Agora, imagine que esse dinheiro para o empreendimento estivesse disponível tão facilmente quanto um consignado com lastro no Auxílio Brasil. Quantos “empreendedores” não estariam, na verdade, contratando a sua própria desgraça, ao financiar ideias que passaram pelo crivo apenas de sua própria imaginação. As “asas” do crédito consignado para empreender normalmente se transformam em asas de Ícaro.

Consertando o capitalismo

Entrevista com Muhammad Yunus, o “banqueiro dos pobres”. Fez um negócio na Índia de micro-crédito, sem garantias. Não sei da saúde financeira da empresa, mas suspeito que viva de doações da parte da economia que “dá lucro”.

Aliás, esse é o projeto de Yunus: dois tipos de empresas, aquelas que “dão lucro” e aquelas que têm “preocupação social”. É a velha filantropia, com roupagem revolucionária.

Yunus defende que a máquina capitalista precisa ser concertada, pois é geradora de desigualdades. Propõe em seu lugar “empresas sociais”, que não distribuiriam lucros. Fica a dúvida de quem financiaria essas empresas, se as empresas que “dão lucro” desaparecessem.
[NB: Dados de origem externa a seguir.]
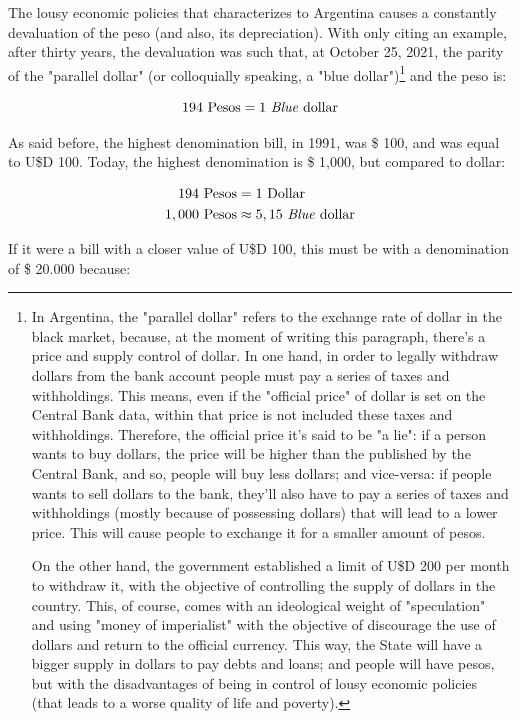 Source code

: \documentclass[12pt,a4paper,twoside]{book}
\begin{document}
The lousy economic policies that characterizes to Argentina causes a constantly devaluation of the peso (and also, its depreciation). With only citing an example, after thirty years, the devaluation was such that, at October 25, 2021, the parity of the "parallel dollar" (or colloquially speaking, a "blue dollar")\footnote{In Argentina, the "parallel dollar" refers to the exchange rate of dollar in the black market, because, at the moment of writing this paragraph, there's a price and supply control of dollar. In one hand, in order to legally withdraw dollars from the bank account people must pay a series of taxes and withholdings. This means, even if the "official price" of dollar is set on the Central Bank data, within that price is not included these taxes and withholdings. Therefore, the official price it's said to be "a lie": if a person wants to buy dollars, the price will be higher than the published by the Central Bank, and so, people will buy less dollars; and vice-versa: if people wants to sell dollars to the bank, they'll also have to pay a series of taxes and withholdings (mostly because of possessing dollars) that will lead to a lower price. This will cause people to exchange it for a smaller amount of pesos.

On the other hand, the government established a limit of U\$D 200 per month to withdraw it, with the objective of controlling the supply of dollars in the country. This, of course, comes with an ideological weight of "speculation" and using "money of imperialist" with the objective of discourage the use of dollars and return to the official currency. This way, the State will have a bigger supply in dollars to pay debts and loans; and people will have pesos, but with the disadvantages of being in control of lousy economic policies (that leads to a worse quality of life and poverty).} and the peso is:

\[
194 \text{ Pesos} = 1 \text{ \textit{Blue} dollar}
\]

As said before, the highest denomination bill, in 1991, was \$ 100, and was equal to U\$D 100. Today, the highest denomination is \$ 1,000, but compared to dollar:

\begin{align*}
194 \text{ Pesos} &= 1 \text{ Dollar} \\
1,000 \text{ Pesos} & \approx 5,15 \text{ \textit{Blue} dollar}
\end{align*}

If it were a bill with a closer value of U\$D 100, this must be with a denomination of \$ 20.000 because:
\end{document}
As críticas ao capitalismo são fáceis. Suas mazelas estão aí para quem tem olhos para ver. Mas ainda não inventaram uma forma de coordenar a produção de bilhões de itens produzidos ao redor do mundo inteiro de modo a que cheguem às bilhões de pessoas que deles necessitam, gerando mais riqueza do que poderiam sequer imaginar nossos ancestrais cinco ou seis gerações atrás. Um favelado hoje vive mais e melhor do que um nobre da idade média. Isso é fato.
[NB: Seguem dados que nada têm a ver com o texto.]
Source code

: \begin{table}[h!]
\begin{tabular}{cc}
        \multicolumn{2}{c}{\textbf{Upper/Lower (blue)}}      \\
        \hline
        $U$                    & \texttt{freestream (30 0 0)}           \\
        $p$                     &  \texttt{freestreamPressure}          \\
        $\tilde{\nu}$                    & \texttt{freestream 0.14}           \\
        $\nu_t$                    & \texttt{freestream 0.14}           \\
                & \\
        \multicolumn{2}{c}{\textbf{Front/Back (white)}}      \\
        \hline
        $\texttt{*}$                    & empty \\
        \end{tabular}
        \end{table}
Aliás, essa coisa de “máquina” é bem típico de pessoas com mente totalitária, em que um “planejador central” sabe o que é melhor para todos, e projeta a “máquina” que vai “resolver os problemas”. O capitalismo tem essa vantagem: nasce da livre iniciativa de pessoas, e se adapta ao que as pessoas querem, através do capital de risco, do livre comércio e de um sistema de preços livres.

Desculpem-me se vou ser repetitivo, mas adoro parafrasear este pensamento de Churchill (ele se referia à democracia): o capitalismo é o pior sistema econômico, com exceção de todos os outros.